Eğer özel sektörde çalışıyorsanız ya da en azından biraz da olsa çevrenizdekilerin şikayetlerine kulak kabartmışsanız görünüşte resmî ama aslında gayriresmi birçok olayın döndüğünü görmüşsünüzdür. Çevremde çok sayıda fabrika olmadığı için var olan işletmelerde nelerin döndüğünü öğrenmek daha kolay oluyor. Örneğin pandemi döneminde ‘eksik çalışma ödeneği’ gibi bir tedbir alınmıştı. Buna göre işçiler ayın üçte ikisinde çalışıp üçte birinde izinli olacaklar, izinli oldukları günkü yevmiyelerini devlet verecekti. Ancak sigortaları ile alakalı düzenleme yapılmadığı için sigorta primleri her ay üçte bir oranında yatırılmadı. Haksız da olsa resmî durum buydu. Gayriresmi olana gelelim. Tabii ki işçiler ayın tamamında çalıştırıldılar. İşçilerin kazancı devletin verdiği miktarı fazladan kazanmaları oldu. Ama asıl olan işletme sigorta primlerini yatırmayarak kazanç sağladı. İşçilerin işine gelmiş gibi bir hal vardı çünkü beş yüz liraya yakın fazla kazanmışlardı. Ama sigorta primleri sermaye sahiplerinin cebine kalmıştı. Bundan hoşlanmayan bazıları şikayet etse de gelen müfettişler işçilere kaç gün çalıştırıldıklarını sorduğunda hiçbir işçi tam çalıştıklarını söyleyemedi. Çünkü biliyordu ki gerçeği söylese devlet işletmeye cüzi bir miktar ceza kesecek kendisi de işsiz kalacaktı. Belki işletmeye ceza bile kesilmeyecekti.

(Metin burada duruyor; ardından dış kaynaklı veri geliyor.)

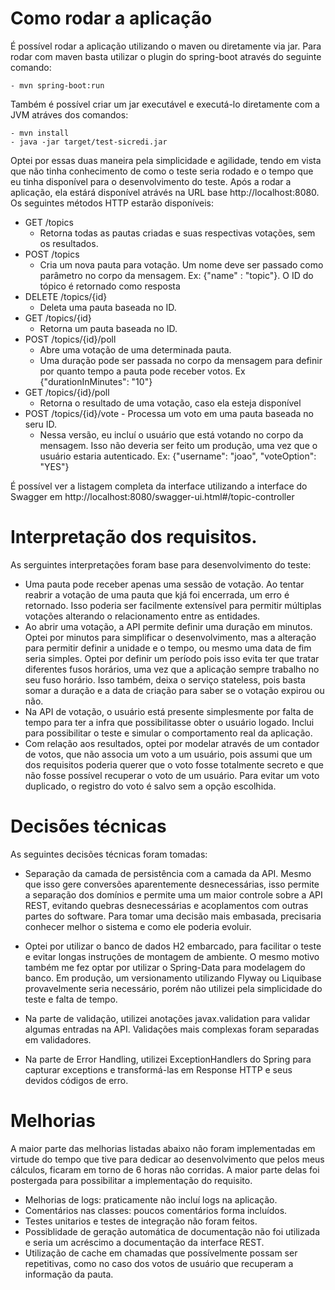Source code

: # Como rodar a aplicação

É possível rodar a aplicação utilizando o maven ou diretamente via jar.
Para rodar com maven basta utilizar o plugin do spring-boot através do seguinte comando:

	- mvn spring-boot:run

Também é possível criar um jar executável e executá-lo diretamente com a JVM atráves dos comandos:

	- mvn install
	- java -jar target/test-sicredi.jar

Optei por essas duas maneira pela simplicidade e agilidade, tendo em vista que não tinha conhecimento de como o teste seria rodado e o tempo que eu tinha disponível para o desenvolvimento do teste.
Após a rodar a aplicação, ela estárá disponível atrávés na URL base http://localhost:8080.
Os seguintes métodos HTTP estarão disponíveis:
* GET /topics
	- Retorna todas as pautas criadas e suas respectivas votações, sem os resultados.
* POST /topics
	- Cria um nova pauta para votação. Um nome deve ser passado como parâmetro no corpo da mensagem. Ex: {"name" : "topic"}. O ID do tópico é retornado como resposta
* DELETE /topics/{id}
	- Deleta uma pauta baseada no ID.
* GET /topics/{id}
	- Retorna um pauta baseada no ID.
* POST /topics/{id}/poll 
	- Abre uma votação de uma determinada pauta.
	- Uma duração pode ser passada no corpo da mensagem para definir por quanto tempo a pauta pode receber votos. Ex {"durationInMinutes": "10"}
* GET /topics/{id}/poll
	- Retorna o resultado de uma votação, caso ela esteja disponível
* POST /topics/{id}/vote
        - Processa um voto em uma pauta baseada no seru ID.
	- Nessa versão, eu incluí o usuário que está votando no corpo da mensagem. Isso não deveria ser feito um produção, uma vez que o usuário estaria autenticado. Ex: {"username": "joao", "voteOption": "YES"}

É possível ver a listagem completa da interface utilizando a interface do Swagger em http://localhost:8080/swagger-ui.html#/topic-controller

# Interpretação dos requisitos.

As serguintes interpretações foram base para desenvolvimento do teste:

* Uma pauta pode receber apenas uma sessão de votação. Ao tentar reabrir a votação de uma pauta que kjá foi encerrada, um erro é retornado. Isso poderia ser facilmente extensível para permitir múltiplas votações alterando o relacionamento entre as entidades.
* Ao abrir uma votação, a API permite definir uma duração em minutos. Optei por minutos para simplificar o desenvolvimento, mas a alteração para permitir definir a unidade e o tempo, ou mesmo uma data de fim seria simples. Optei por definir um período pois isso evita ter que tratar diferentes fusos horários, uma vez que a aplicação sempre trabalho no seu fuso horário. Isso também, deixa o serviço stateless, pois basta somar a duração e a data de criação para saber se o votação expirou ou não.
* Na API de votação, o usuário está presente simplesmente por falta de tempo para ter a infra que possibilitasse obter o usuário logado. Inclui para possibilitar o teste e simular o comportamento real da aplicação.
* Com relação aos resultados, optei por modelar através de um contador de votos, que não associa um voto a um usuário, pois assumi que um dos requisitos poderia querer que o voto fosse totalmente secreto e que não fosse possível recuperar o voto de um usuário. Para evitar um voto duplicado, o registro do voto é salvo sem a opção escolhida.

# Decisões técnicas

As seguintes decisões técnicas foram tomadas:

* Separação da camada de persistência com a camada da API. Mesmo que isso gere conversões aparentemente desnecessárias, isso permite a separação dos domínios e permite uma um maior controle sobre a API REST, evitando quebras desnecessárias e acoplamentos com outras partes do software. Para tomar uma decisão mais embasada, precisaria conhecer melhor o sistema e como ele poderia evoluir.

* Optei por utilizar o banco de dados H2 embarcado, para facilitar o teste e evitar longas instruções de montagem de ambiente. O mesmo motivo também me fez optar por utilizar o Spring-Data para modelagem do banco. Em produção, um versionamento utilizando Flyway ou Liquibase provavelmente seria necessário, porém não utilizei pela simplicidade do teste e falta de tempo.

* Na parte de validação, utilizei anotações javax.validation para validar algumas entradas na API. Validações mais complexas foram separadas em validadores.

* Na parte de Error Handling, utilizei ExceptionHandlers do Spring para capturar exceptions e transformá-las em Response HTTP e seus devidos códigos de erro.


# Melhorias

A maior parte das melhorias listadas abaixo não foram implementadas em virtude do tempo que tive para dedicar ao desenvolvimento que pelos meus cálculos, ficaram em torno de 6 horas não corridas. A maior parte delas foi postergada para possibilitar a implementação do requisito.

* Melhorias de logs: praticamente não incluí logs na aplicação.
* Comentários nas classes: poucos comentários forma incluídos.
* Testes unitarios e testes de integração não foram feitos.
* Possiblidade de geração automática de documentação não foi utilizada e seria um acréscimo a documentação da interface REST.
* Utilização de cache em chamadas que possívelmente possam ser repetitivas, como no caso dos votos de usuário que recuperam a informação da pauta.


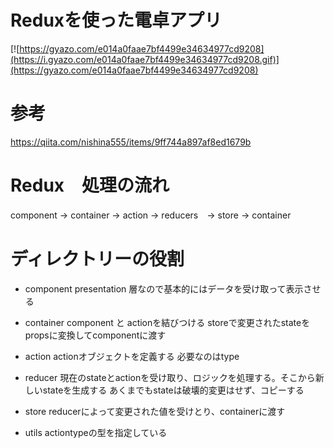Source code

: # Reduxを使った電卓アプリ

[![https://gyazo.com/e014a0faae7bf4499e34634977cd9208](https://i.gyazo.com/e014a0faae7bf4499e34634977cd9208.gif)](https://gyazo.com/e014a0faae7bf4499e34634977cd9208)

# 参考

https://qiita.com/nishina555/items/9ff744a897af8ed1679b


# Redux　処理の流れ

component -> container -> action -> reducers　-> store -> container

# ディレクトリーの役割

- component
presentation 層なので基本的にはデータを受け取って表示させる


- container
component と actionを結びつける
storeで変更されたstateをpropsに変換してcomponentに渡す

- action
actionオブジェクトを定義する
必要なのはtype

- reducer
現在のstateとactionを受け取り、ロジックを処理する。そこから新しいstateを生成する
あくまでもstateは破壊的変更はせず、コピーする

- store
reducerによって変更された値を受けとり、containerに渡す

- utils
actiontypeの型を指定している

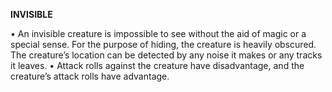 __**INVISIBLE**__

• An invisible creature is impossible to see without the aid of magic or a special sense. For the purpose of hiding, the creature is heavily obscured. The creature’s location can be detected by any noise it makes or any tracks it leaves.
• Attack rolls against the creature have disadvantage, and the creature’s attack rolls have advantage.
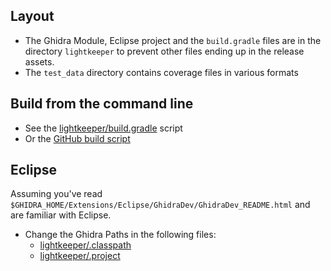 ## Layout

* The Ghidra Module, Eclipse project and the `build.gradle` files are in the directory `lightkeeper` to prevent other files ending up in the release assets.
* The `test_data` directory contains coverage files in various formats

## Build from the command line

* See the [lightkeeper/build.gradle](lightkeeper/build.gradle) script
* Or the [GitHub build script](https://github.com/WorksButNotTested/lightkeeper/blob/9fdab0b90edc0dcc4df1194f0470be466b9da559/.github/workflows/build_on_tag_push.yml#L37-L40)

## Eclipse 
Assuming you've read `$GHIDRA_HOME/Extensions/Eclipse/GhidraDev/GhidraDev_README.html` and are familiar with Eclipse.

* Change the Ghidra Paths in the following files:
  * [lightkeeper/.classpath](lightkeeper/.classpath)
  * [lightkeeper/.project](lightkeeper/.project)
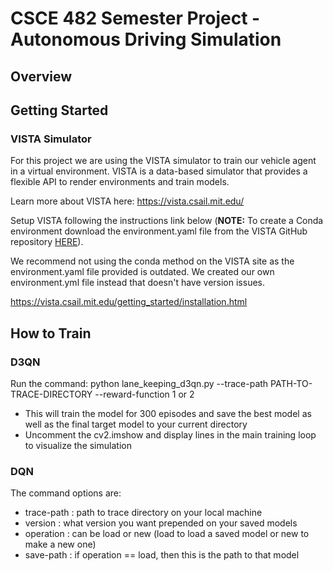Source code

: # CSCE 482 Semester Project - Autonomous Driving Simulation

## Overview

## Getting Started

### VISTA Simulator
For this project we are using the VISTA simulator to train our vehicle agent in a virtual environment. VISTA is a data-based simulator that provides a flexible API to render environments and train models. 

Learn more about VISTA here:
https://vista.csail.mit.edu/ 

Setup VISTA following the instructions link below (**NOTE:** To create a Conda environment download the environment.yaml file from the VISTA GitHub repository [HERE](https://github.com/vista-simulator/vista/tree/main)).

We recommend not using the conda method on the VISTA site as the environment.yaml file provided is outdated. We created our own environment.yml file instead that doesn't have version issues.

https://vista.csail.mit.edu/getting_started/installation.html

## How to Train

### D3QN
Run the command:
python lane_keeping_d3qn.py --trace-path PATH-TO-TRACE-DIRECTORY --reward-function 1 or 2
- This will train the model for 300 episodes and save the best model as well as the final target model to your current directory
- Uncomment the cv2.imshow and display lines in the main training loop to visualize the simulation

### DQN
The command options are:
- trace-path : path to trace directory on your local machine
- version : what version you want prepended on your saved models
- operation : can be load or new (load to load a saved model or new to make a new one)
- save-path : if operation == load, then this is the path to that model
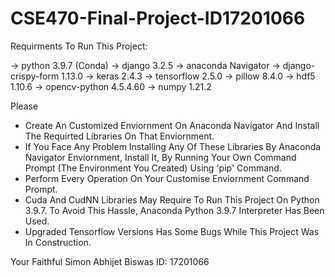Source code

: # CSE470-Final-Project-ID17201066
Requirments To Run This Project:

-> python 3.9.7 (Conda)
-> django 3.2.5
-> anaconda Navigator
-> django-crispy-form 1.13.0
-> keras 2.4.3
-> tensorflow 2.5.0
-> pillow 8.4.0
-> hdf5 1.10.6
-> opencv-python 4.5.4.60
-> numpy 1.21.2

  Please
- Create An Customized Enviornment On Anaconda Navigator And Install The Requirted Libraries On That Enviornment. 
- If You Face Any Problem Installing Any Of These Libraries By Anaconda Navigator Enviornment, Install It, By Running Your Own Command Prompt (The Environment You Created) Using 'pip' Command.
- Perform Every Operation On Your Customise Enviornment Command Prompt.
- Cuda And CudNN Libraries May Require To Run This Project On Python 3.9.7. To Avoid This Hassle, Anaconda Python 3.9.7 Interpreter Has Been Used.
- Upgraded Tensorflow Versions Has Some Bugs While This Project Was In Construction.

Your Faithful
Simon Abhijet Biswas
ID: 17201066
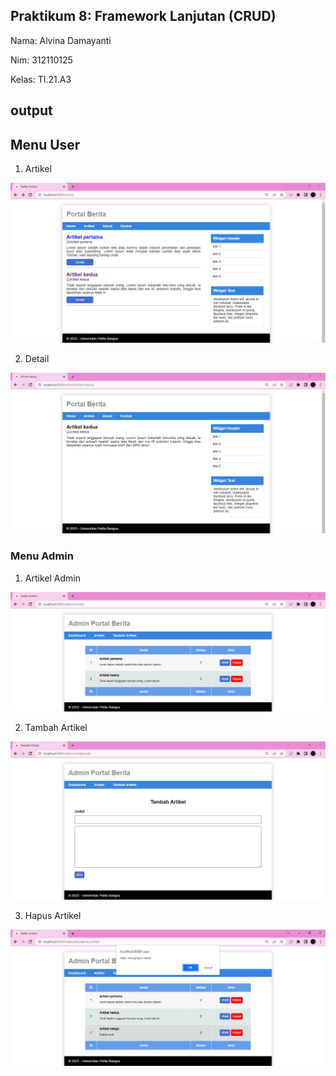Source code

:## Praktikum 8: Framework Lanjutan (CRUD)

Nama: Alvina Damayanti

Nim: 312110125

Kelas: TI.21.A3

## output

## Menu User

1. Artikel

![img1](img/artikel.png)

2. Detail 

![img2](img/artikeldetail.png)

### Menu Admin

1. Artikel Admin

![img3](img/artikeladmin.png)

2. Tambah Artikel

![img4](img/tambahartikel.png)

3. Hapus Artikel

![img5](img/hapusartikel.png)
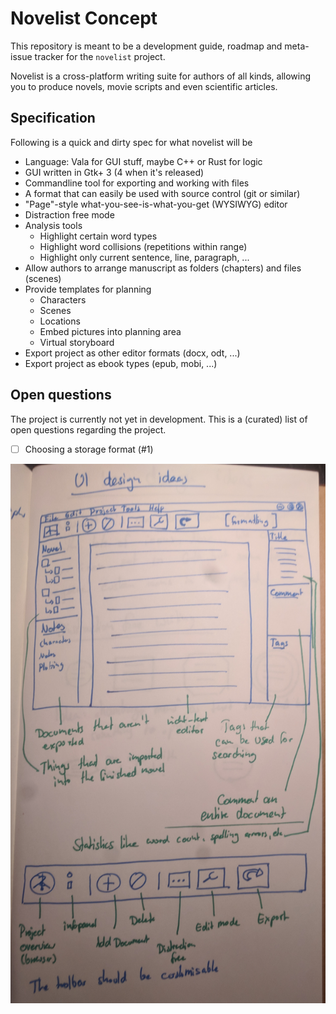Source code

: # Novelist Concept

This repository is meant to be a development guide, roadmap and meta-issue tracker for the `novelist` project.

Novelist is a cross-platform writing suite for authors of all kinds, allowing you to produce novels, movie scripts and even scientific articles.


## Specification

Following is a quick and dirty spec for what novelist will be

 - Language: Vala for GUI stuff, maybe C++ or Rust for logic
 - GUI written in Gtk+ 3 (4 when it's released)
 - Commandline tool for exporting and working with files
 - A format that can easily be used with source control (git or similar)
 - "Page"-style what-you-see-is-what-you-get (WYSIWYG) editor
 - Distraction free mode
 - Analysis tools
   - Highlight certain word types
   - Highlight word collisions (repetitions within range)
   - Highlight only current sentence, line, paragraph, ...
 - Allow authors to arrange manuscript as folders (chapters) and files (scenes)
 - Provide templates for planning
   - Characters
   - Scenes
   - Locations
   - Embed pictures into planning area
   - Virtual storyboard
 - Export project as other editor formats (docx, odt, ...)
 - Export project as ebook types (epub, mobi, ...)


## Open questions

The project is currently not yet in development. This is a (curated) list of open questions regarding the project.

- [ ] Choosing a storage format (#1)

![First drawing of the UI](ui-drawing.jpg)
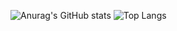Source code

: ![Anurag's GitHub stats](https://github-readme-stats.vercel.app/api?username=ebolblga&show_icons=true&theme=github_dark&hide_border=true&disable_animations=true?count_private=true)
![Top Langs](https://github-readme-stats.vercel.app/api/top-langs/?username=ebolblga&layout=compact&show_icons=true&theme=github_dark&hide_border=true&disable_animations=true?count_private=true)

Her zaman sermaye sahipleri ile emekçiler arasında savaş vardır. Ve bu savaşı sermaye sahipleri kazanır. Tarih boyunca bakıldığında emekçiler de birtakım kazanımları elde etmişlerdir ancak bedelini birçok emekçi kanlarıyla ödemiştir.
Jim ile Mac mevsimlik elma işçilerinin düşen ücretler yüzünden rahatsız oldukları haberini alır ve bölgeye giderler. Bölgedeki bütün elma bahçeleri üç kişiye aittir ve istedikleri fiyatı belirleme güçleri vardır. Ayrıca devleti de yanlarına almışlardır. Görevleri işçilere grevi öğretmektir.
Steinbeck, Yaşar Kemal gibi işçilerin sorunlarına eğilen bir yazar. Ancak Yaşar Kemal işçilerin kişisel hayatlarına da önem vermekle birlikte Steinbeck ağırlıklı olarak soruna yöneliyor. İdeal olanın kişilerden bağımsız olarak gerçekleşmesi arzusunda. Onun için kişilerden daha çok toplumun geneli önemli. Bitmeyen Kavga işçilere yol gösterme manifestosu bu anlamda.